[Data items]
- Opening Delimiter -

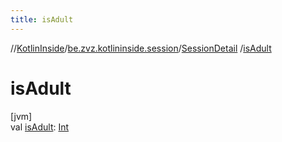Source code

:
 ```yaml
---
title: isAdult
---
```

//[KotlinInside](../../../index.html)/[be.zvz.kotlininside.session](../index.html)/[SessionDetail](index.html)
/[isAdult](is-adult.html)

# isAdult

[jvm]\
val [isAdult](is-adult.html): [Int](https://kotlinlang.org/api/latest/jvm/stdlib/kotlin/-int/index.html)




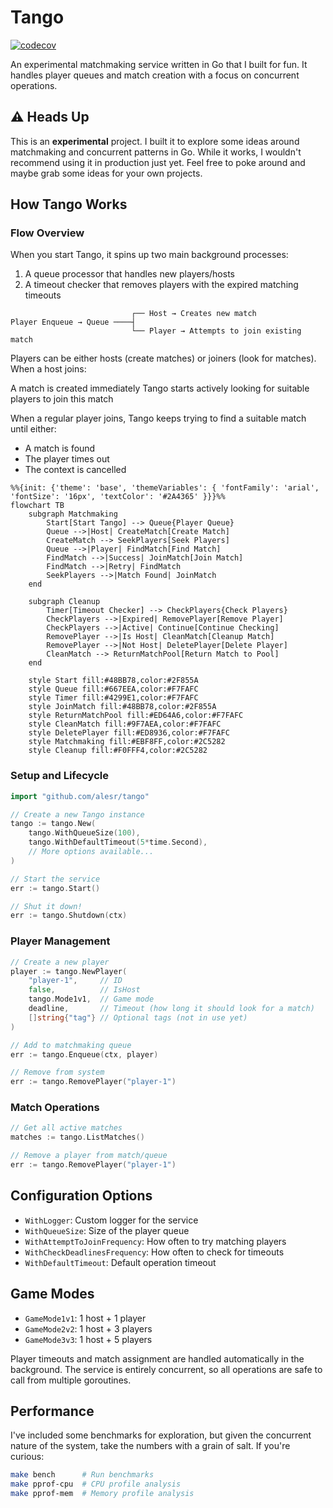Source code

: # Tango
[![codecov](https://codecov.io/gh/alesr/tango/branch/main/graph/badge.svg)](https://codecov.io/gh/alesr/tango)

An experimental matchmaking service written in Go that I built for fun. It handles player queues and match creation with a focus on concurrent operations.

## ⚠️ Heads Up

This is an **experimental** project. I built it to explore some ideas around matchmaking and concurrent patterns in Go. While it works, I wouldn't recommend using it in production just yet. Feel free to poke around and maybe grab some ideas for your own projects.

## How Tango Works

### Flow Overview

When you start Tango, it spins up two main background processes:
1. A queue processor that handles new players/hosts
2. A timeout checker that removes players with the expired matching timeouts

```
                           ┌── Host → Creates new match
Player Enqueue → Queue ────┤
                           └── Player → Attempts to join existing match
```

Players can be either hosts (create matches) or joiners (look for matches). When a host joins:

A match is created immediately
Tango starts actively looking for suitable players to join this match

When a regular player joins, Tango keeps trying to find a suitable match until either:

- A match is found
- The player times out
- The context is cancelled

```mermaid
%%{init: {'theme': 'base', 'themeVariables': { 'fontFamily': 'arial', 'fontSize': '16px', 'textColor': '#2A4365' }}}%%
flowchart TB
    subgraph Matchmaking
        Start[Start Tango] --> Queue{Player Queue}
        Queue -->|Host| CreateMatch[Create Match]
        CreateMatch --> SeekPlayers[Seek Players]
        Queue -->|Player| FindMatch[Find Match]
        FindMatch -->|Success| JoinMatch[Join Match]
        FindMatch -->|Retry| FindMatch
        SeekPlayers -->|Match Found| JoinMatch
    end

    subgraph Cleanup
        Timer[Timeout Checker] --> CheckPlayers{Check Players}
        CheckPlayers -->|Expired| RemovePlayer[Remove Player]
        CheckPlayers -->|Active| Continue[Continue Checking]
        RemovePlayer -->|Is Host| CleanMatch[Cleanup Match]
        RemovePlayer -->|Not Host| DeletePlayer[Delete Player]
        CleanMatch --> ReturnMatchPool[Return Match to Pool]
    end

    style Start fill:#48BB78,color:#2F855A
    style Queue fill:#667EEA,color:#F7FAFC
    style Timer fill:#4299E1,color:#F7FAFC
    style JoinMatch fill:#48BB78,color:#2F855A
    style ReturnMatchPool fill:#ED64A6,color:#F7FAFC
    style CleanMatch fill:#9F7AEA,color:#F7FAFC
    style DeletePlayer fill:#ED8936,color:#F7FAFC
    style Matchmaking fill:#EBF8FF,color:#2C5282
    style Cleanup fill:#F0FFF4,color:#2C5282
```

### Setup and Lifecycle

```go
import "github.com/alesr/tango"

// Create a new Tango instance
tango := tango.New(
    tango.WithQueueSize(100),
    tango.WithDefaultTimeout(5*time.Second),
    // More options available...
)

// Start the service
err := tango.Start()

// Shut it down!
err := tango.Shutdown(ctx)
```

### Player Management

```go
// Create a new player
player := tango.NewPlayer(
    "player-1",     // ID
    false,          // IsHost
    tango.Mode1v1,  // Game mode
    deadline,       // Timeout (how long it should look for a match)
    []string{"tag"} // Optional tags (not in use yet)
)

// Add to matchmaking queue
err := tango.Enqueue(ctx, player)

// Remove from system
err := tango.RemovePlayer("player-1")
```

### Match Operations

```go
// Get all active matches
matches := tango.ListMatches()

// Remove a player from match/queue
err := tango.RemovePlayer("player-1")
```

## Configuration Options

- `WithLogger`: Custom logger for the service
- `WithQueueSize`: Size of the player queue
- `WithAttemptToJoinFrequency`: How often to try matching players
- `WithCheckDeadlinesFrequency`: How often to check for timeouts
- `WithDefaultTimeout`: Default operation timeout

## Game Modes

- `GameMode1v1`: 1 host + 1 player
- `GameMode2v2`: 1 host + 3 players
- `GameMode3v3`: 1 host + 5 players

Player timeouts and match assignment are handled automatically in the background. The service is entirely concurrent, so all operations are safe to call from multiple goroutines.

## Performance

I've included some benchmarks for exploration, but given the concurrent nature of the system, take the numbers with a grain of salt. If you're curious:

```bash
make bench      # Run benchmarks
make pprof-cpu  # CPU profile analysis
make pprof-mem  # Memory profile analysis
```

- Closing Delimiter -

■ **Work task**
Extract every line above that contains the word "analysis".

■ **Answer to the problem**
make pprof-cpu  # CPU profile analysis
make pprof-mem  # Memory profile analysis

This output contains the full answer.